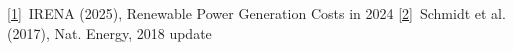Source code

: \href{https://www.irena.org/-/media/Files/IRENA/Agency/Publication/2025/Jul/IRENA_TEC_RPGC_in_2024_2025.pdf}{[1]}~IRENA (2025), Renewable Power Generation Costs in 2024\quad
\href{https://doi.org/10.1038/nenergy.2017.110}{[2]}~Schmidt et al. (2017), Nat. Energy, 2018 update
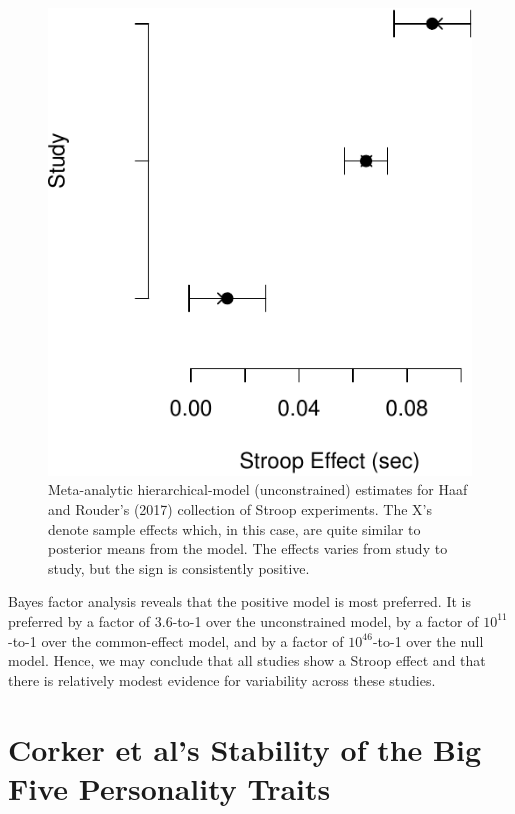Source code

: \documentclass[english,man]{apa6}
\theoremstyle{definition}
\theoremstyle{definition}
\theoremstyle{remark}
\begin{document}
\begin{figure}[htbp]
\centering
\includegraphics{p_files/figure-latex/hrEst-1.pdf}
\caption{\label{fig:hrEst}Meta-analytic hierarchical-model (unconstrained)
estimates for Haaf and Rouder's (2017) collection of Stroop experiments.
The X's denote sample effects which, in this case, are quite similar to
posterior means from the model. The effects varies from study to study,
but the sign is consistently positive.}
\end{figure}

Bayes factor analysis reveals that the positive model is most preferred.
It is preferred by a factor of 3.6-to-1 over the unconstrained model, by
a factor of \(10^{11}\)-to-1 over the common-effect model, and by a
factor of \(10^{46}\)-to-1 over the null model. Hence, we may conclude
that all studies show a Stroop effect and that there is relatively
modest evidence for variability across these studies.

\section{Corker et al's Stability of the Big Five Personality
Traits}\label{corker-et-als-stability-of-the-big-five-personality-traits}
\end{document}

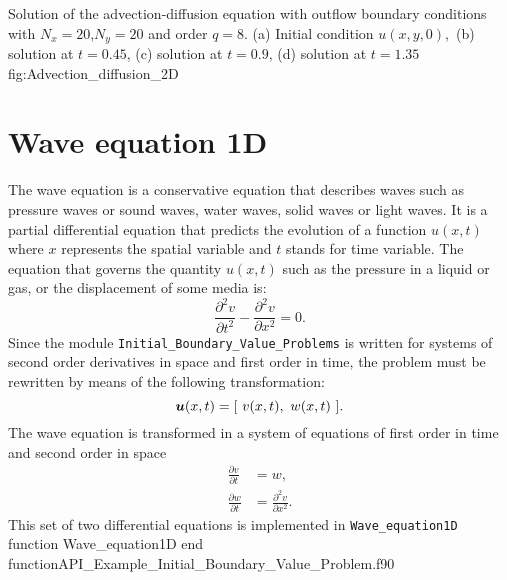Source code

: \fourgraphs
{}
{}
{}
{}
{Solution of the advection-diffusion equation with outflow boundary conditions  with $ N_x =20$,$ N_y =20$  and order $q=8$. (a) Initial condition $u(x,y,0),$ (b) solution at $ t =0.45$, (c) solution at  $t=0.9$, (d) solution at $t=1.35$}{fig:Advection_diffusion_2D}
         
   

\newpage       
\section{Wave equation 1D}
The wave equation is a conservative equation that describes waves such as pressure waves or sound waves, water waves, solid waves or light waves. 
It is a partial differential equation that predicts the evolution of a  function $u(x, t)$ where $ x $ represents the spatial variable and  $ t $ stands for time variable. The equation that governs the quantity $u(x,t)$ such as the pressure in a liquid or gas, or the displacement of some media is: 
      \begin{equation*}      	
      \frac{\partial^2 v}{\partial t^2} -  \frac{\partial^2 v}{\partial x^2}  = 0.
      \end{equation*}
Since the module \verb|Initial_Boundary_Value_Problems| is written for systems of second order derivatives in space and first order in time, the problem must be rewritten by means of the following transformation: 
      $$
        \vect{u}(x, t) = [ \ v(x,t), \ w(x,t) \ ]. 
      $$
The wave equation is transformed in a system of equations of first order in time and second order in space     
      \begin{align*}  
      \frac{\partial v}{\partial t} & = w,  \\
      \frac{\partial w}{\partial t} & =  \frac{\partial^2 v}{\partial x^2}. 
      \end{align*}
This set of two differential equations is  implemented in \verb|Wave_equation1D|  
\vspace{0.5cm} 
     {function Wave_equation1D}
     {end function}{API_Example_Initial_Boundary_Value_Problem.f90}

* * * * *

**Assignment**. Write the entries out again word for word. Omit all pictures from them.

**Exercise answer**.
Source code

: \href{https://www.irena.org/-/media/Files/IRENA/Agency/Publication/2025/Jul/IRENA_TEC_RPGC_in_2024_2025.pdf}{[1]}~IRENA (2025), Renewable Power Generation Costs in 2024\quad
\href{https://doi.org/10.1038/nenergy.2017.110}{[2]}~Schmidt et al. (2017), Nat. Energy, 2018 update
Source code

: \documentclass[english,man]{apa6}
\theoremstyle{definition}
\theoremstyle{definition}
\theoremstyle{remark}
\begin{document}
\begin{figure}[htbp]
\centering
\includegraphics{p_files/figure-latex/hrEst-1.pdf}
\caption{\label{fig:hrEst}Meta-analytic hierarchical-model (unconstrained)
estimates for Haaf and Rouder's (2017) collection of Stroop experiments.
The X's denote sample effects which, in this case, are quite similar to
posterior means from the model. The effects varies from study to study,
but the sign is consistently positive.}
\end{figure}

Bayes factor analysis reveals that the positive model is most preferred.
It is preferred by a factor of 3.6-to-1 over the unconstrained model, by
a factor of \(10^{11}\)-to-1 over the common-effect model, and by a
factor of \(10^{46}\)-to-1 over the null model. Hence, we may conclude
that all studies show a Stroop effect and that there is relatively
modest evidence for variability across these studies.

\section{Corker et al's Stability of the Big Five Personality
Traits}\label{corker-et-als-stability-of-the-big-five-personality-traits}
\end{document}

Source code

: \fourgraphs
{}
{}
{}
{}
{Solution of the advection-diffusion equation with outflow boundary conditions  with $ N_x =20$,$ N_y =20$  and order $q=8$. (a) Initial condition $u(x,y,0),$ (b) solution at $ t =0.45$, (c) solution at  $t=0.9$, (d) solution at $t=1.35$}{fig:Advection_diffusion_2D}
         
   

\newpage       
\section{Wave equation 1D}
The wave equation is a conservative equation that describes waves such as pressure waves or sound waves, water waves, solid waves or light waves. 
It is a partial differential equation that predicts the evolution of a  function $u(x, t)$ where $ x $ represents the spatial variable and  $ t $ stands for time variable. The equation that governs the quantity $u(x,t)$ such as the pressure in a liquid or gas, or the displacement of some media is: 
      \begin{equation*}      	
      \frac{\partial^2 v}{\partial t^2} -  \frac{\partial^2 v}{\partial x^2}  = 0.
      \end{equation*}
Since the module \verb|Initial_Boundary_Value_Problems| is written for systems of second order derivatives in space and first order in time, the problem must be rewritten by means of the following transformation: 
      $$
        \vect{u}(x, t) = [ \ v(x,t), \ w(x,t) \ ]. 
      $$
The wave equation is transformed in a system of equations of first order in time and second order in space     
      \begin{align*}  
      \frac{\partial v}{\partial t} & = w,  \\
      \frac{\partial w}{\partial t} & =  \frac{\partial^2 v}{\partial x^2}. 
      \end{align*}
This set of two differential equations is  implemented in \verb|Wave_equation1D|  
\vspace{0.5cm} 
     {function Wave_equation1D}
     {end function}{API_Example_Initial_Boundary_Value_Problem.f90}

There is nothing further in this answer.